» **PROMPT**
Reproduce exactly, and only, the lines running from the start of the entries below to the line containing "No matter how".

Entries taken from a collection
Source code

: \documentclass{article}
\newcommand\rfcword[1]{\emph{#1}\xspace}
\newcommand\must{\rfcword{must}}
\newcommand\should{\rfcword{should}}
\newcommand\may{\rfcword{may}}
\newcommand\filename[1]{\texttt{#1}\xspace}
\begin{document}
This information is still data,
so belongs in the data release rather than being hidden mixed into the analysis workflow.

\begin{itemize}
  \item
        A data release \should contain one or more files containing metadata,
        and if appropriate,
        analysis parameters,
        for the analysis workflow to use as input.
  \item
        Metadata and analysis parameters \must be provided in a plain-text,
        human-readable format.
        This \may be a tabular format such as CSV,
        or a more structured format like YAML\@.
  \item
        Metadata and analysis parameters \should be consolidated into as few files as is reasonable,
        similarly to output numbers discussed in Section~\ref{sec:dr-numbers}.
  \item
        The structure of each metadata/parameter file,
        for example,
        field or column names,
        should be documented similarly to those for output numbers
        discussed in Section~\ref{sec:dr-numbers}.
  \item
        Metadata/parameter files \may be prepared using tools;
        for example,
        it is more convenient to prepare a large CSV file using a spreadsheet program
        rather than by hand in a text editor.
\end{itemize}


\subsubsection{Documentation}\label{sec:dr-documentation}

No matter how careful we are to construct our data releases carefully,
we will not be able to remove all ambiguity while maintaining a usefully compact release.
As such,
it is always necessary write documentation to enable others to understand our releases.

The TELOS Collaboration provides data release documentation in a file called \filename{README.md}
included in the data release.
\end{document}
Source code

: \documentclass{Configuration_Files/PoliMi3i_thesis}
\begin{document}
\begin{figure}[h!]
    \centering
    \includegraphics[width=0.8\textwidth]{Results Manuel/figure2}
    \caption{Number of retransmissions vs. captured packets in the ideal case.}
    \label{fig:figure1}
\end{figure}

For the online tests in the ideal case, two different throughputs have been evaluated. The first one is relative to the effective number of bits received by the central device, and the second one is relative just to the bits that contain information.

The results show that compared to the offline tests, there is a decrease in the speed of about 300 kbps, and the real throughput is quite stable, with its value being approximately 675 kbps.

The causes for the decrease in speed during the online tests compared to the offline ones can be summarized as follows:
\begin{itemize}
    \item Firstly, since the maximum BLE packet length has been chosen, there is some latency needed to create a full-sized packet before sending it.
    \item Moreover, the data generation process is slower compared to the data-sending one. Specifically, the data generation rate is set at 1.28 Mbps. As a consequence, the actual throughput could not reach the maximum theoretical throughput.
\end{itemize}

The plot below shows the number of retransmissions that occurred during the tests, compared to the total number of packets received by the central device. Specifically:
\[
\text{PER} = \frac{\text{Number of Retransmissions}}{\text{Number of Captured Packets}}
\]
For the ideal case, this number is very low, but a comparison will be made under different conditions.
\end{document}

» **SOLUTION TO THIS EXERCISE**
Source code

: \documentclass{article}
\newcommand\rfcword[1]{\emph{#1}\xspace}
\newcommand\must{\rfcword{must}}
\newcommand\should{\rfcword{should}}
\newcommand\may{\rfcword{may}}
\newcommand\filename[1]{\texttt{#1}\xspace}
\begin{document}
This information is still data,
so belongs in the data release rather than being hidden mixed into the analysis workflow.

\begin{itemize}
  \item
        A data release \should contain one or more files containing metadata,
        and if appropriate,
        analysis parameters,
        for the analysis workflow to use as input.
  \item
        Metadata and analysis parameters \must be provided in a plain-text,
        human-readable format.
        This \may be a tabular format such as CSV,
        or a more structured format like YAML\@.
  \item
        Metadata and analysis parameters \should be consolidated into as few files as is reasonable,
        similarly to output numbers discussed in Section~\ref{sec:dr-numbers}.
  \item
        The structure of each metadata/parameter file,
        for example,
        field or column names,
        should be documented similarly to those for output numbers
        discussed in Section~\ref{sec:dr-numbers}.
  \item
        Metadata/parameter files \may be prepared using tools;
        for example,
        it is more convenient to prepare a large CSV file using a spreadsheet program
        rather than by hand in a text editor.
\end{itemize}


\subsubsection{Documentation}\label{sec:dr-documentation}

No matter how careful we are to construct our data releases carefully,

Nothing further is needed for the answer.